EL RODEO, Guatemala -- The death toll continues to rise in Guatemala following a. At least 69 people are dead, the government says. An unknown number of people are missing and believed to be buried in the ash.
About 30 miles from Guatemala City, the nation's capital, the Volcan de Fuego, or "volcano of fire," erupted Sunday sending a dark mix of ash, rock and gas into the air and lava flowing down its sides.
Hundreds of rescue workers are still struggling to search remote areas as conditions remain impassible in and around the volcano. In some areas the ground is so hot it can melt the soles of shoes, reports CBS News correspondent Manuel Bojorquez.
From above, the once densely vegetated area surrounding the volcano is now coated in thick, grey ash. A day after the eruption, much of the charred terrain was still too hot for rescuers to search for survivors.
In areas that are reachable, rescue teams wear protective masks and use construction equipment to navigate the dangerous conditions. Babies and children killed during the eruption are wrapped in blankets and taken to a temporary morgue to be identified.
One rescuer miraculously saved a baby buried for nearly a day.
Crews worked by land and air to save stranded people in towns close to the volcano. On Monday, Guatemalan President Jimmy Morales traveled to a hard-hit area where a woman begged him for help.
"Mr. President, my family is missing," she said. "All my brothers, my mother, all my family are there -- more than 20 have disappeared."

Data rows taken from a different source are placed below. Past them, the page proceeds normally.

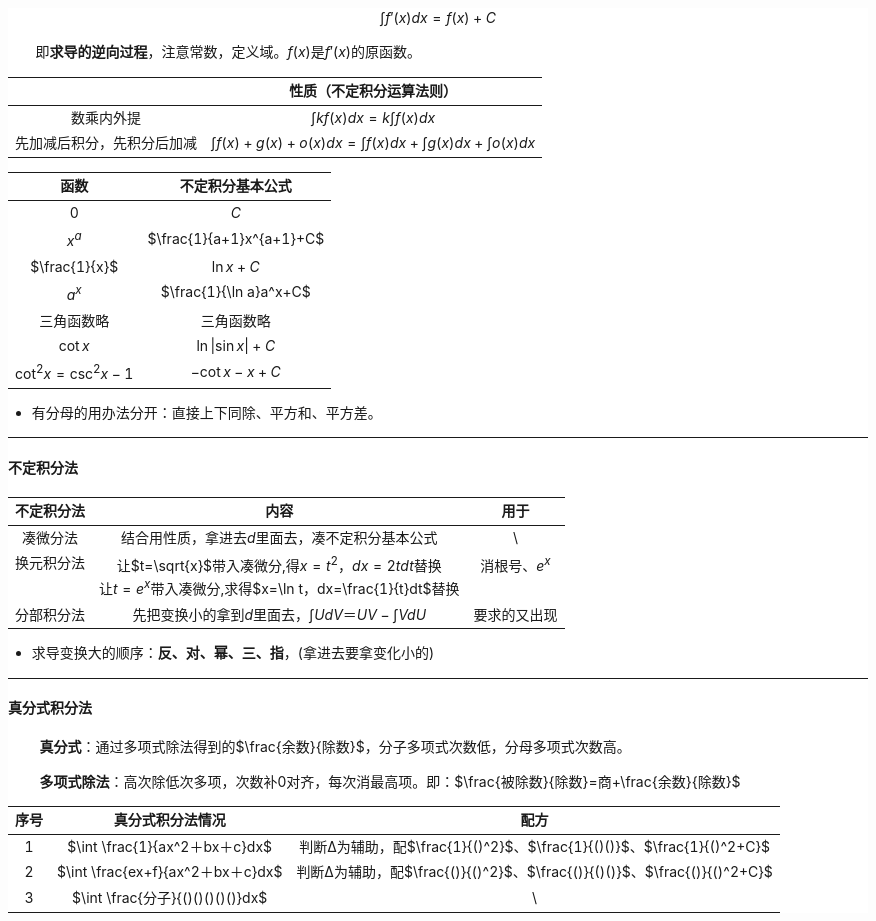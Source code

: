 $$
\int f'(x)dx=f(x)+C
$$

       即**求导的逆向过程**，注意常数，定义域。$f(x)$是$f'(x)$的原函数。

|               | 性质（不定积分运算法则）                                                |
|:-------------:|:-----------------------------------------------------------:|
| 数乘内外提         | $\int kf(x)dx=k\int f(x)dx$                                 |
| 先加减后积分，先积分后加减 | $\int f(x)+g(x)+o(x)dx=\int f(x)dx+\int g(x)dx+\int o(x)dx$ |

| 函数                   | 不定积分基本公式                 |
|:--------------------:|:------------------------:|
| $0$                  | $C$                      |
| $x^a$                | $\frac{1}{a+1}x^{a+1}+C$ |
| $\frac{1}{x}$        | $\ln x+C$                |
| $a^x$                | $\frac{1}{\ln a}a^x+C$   |
| 三角函数略                | 三角函数略                    |
| $\cot x$             | $\ln\vert\sin x\vert+C$  |
| $\cot^2 x=\csc^2x-1$ | $-\cot x-x+C$            |

+ 有分母的用办法分开：直接上下同除、平方和、平方差。

---

#### 不定积分法

| 不定积分法 | 内容                                                                                    | 用于        |
|:-----:|:-------------------------------------------------------------------------------------:|:---------:|
| 凑微分法  | 结合用性质，拿进去$d$里面去，凑不定积分基本公式                                                             | \         |
| 换元积分法 | 让$t=\sqrt{x}$带入凑微分,得$x=t^2，dx=2tdt$替换<br>让$t=e^x$带入凑微分,求得$x=\ln t，dx=\frac{1}{t}dt$替换 | 消根号、$e^x$ |
| 分部积分法 | 先把变换小的拿到$d$里面去，$\int UdV＝UV-\int VdU$                                                 | 要求的又出现    |

+ 求导变换大的顺序：**反、对、幂、三、指**，(拿进去要拿变化小的)

---

#### 真分式积分法

        **真分式**：通过多项式除法得到的$\frac{余数}{除数}$，分子多项式次数低，分母多项式次数高。

        **多项式除法**：高次除低次多项，次数补0对齐，每次消最高项。即：$\frac{被除数}{除数}=商+\frac{余数}{除数}$

| 序号  | 真分式积分法情况                        | 配方                                                              |
|:---:|:-------------------------------:|:---------------------------------------------------------------:|
| 1   | $\int \frac{1}{ax^2＋bx＋c}dx$    | 判断Δ为辅助，配$\frac{1}{()^2}$、$\frac{1}{()()}$、$\frac{1}{()^2+C}$    |
| 2   | $\int \frac{ex+f}{ax^2＋bx＋c}dx$ | 判断Δ为辅助，配$\frac{()}{()^2}$、$\frac{()}{()()}$、$\frac{()}{()^2+C}$ |
| 3   | $\int \frac{分子}{()()()()()}dx$  | \                                                               |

Sunday's violent eruption left many residents with just minutes to try to escape. Government officials held off for hours on issuing a warning because they believed the threat was diminishing before the blast. Now thousands of people are staying in shelters, waiting for word about their loved ones.
Bojorquez and his team were allowed into one shelter set up in a gymnasium. People were putting down their cots for the night. There were men, women, children, and even pets – all displaced by the volcano.
"Do you know people who are missing?" Bojorquez asked.
"I don't know their names," one woman said. "But I know their faces. And they're not here."
While the eruption has ended, people here are not out of the woods. Heavy rainfall is hampering rescue efforts. Scientists also fear if rain mixes with new ash, it could turn into a concrete-like substance that would further damage infrastructure.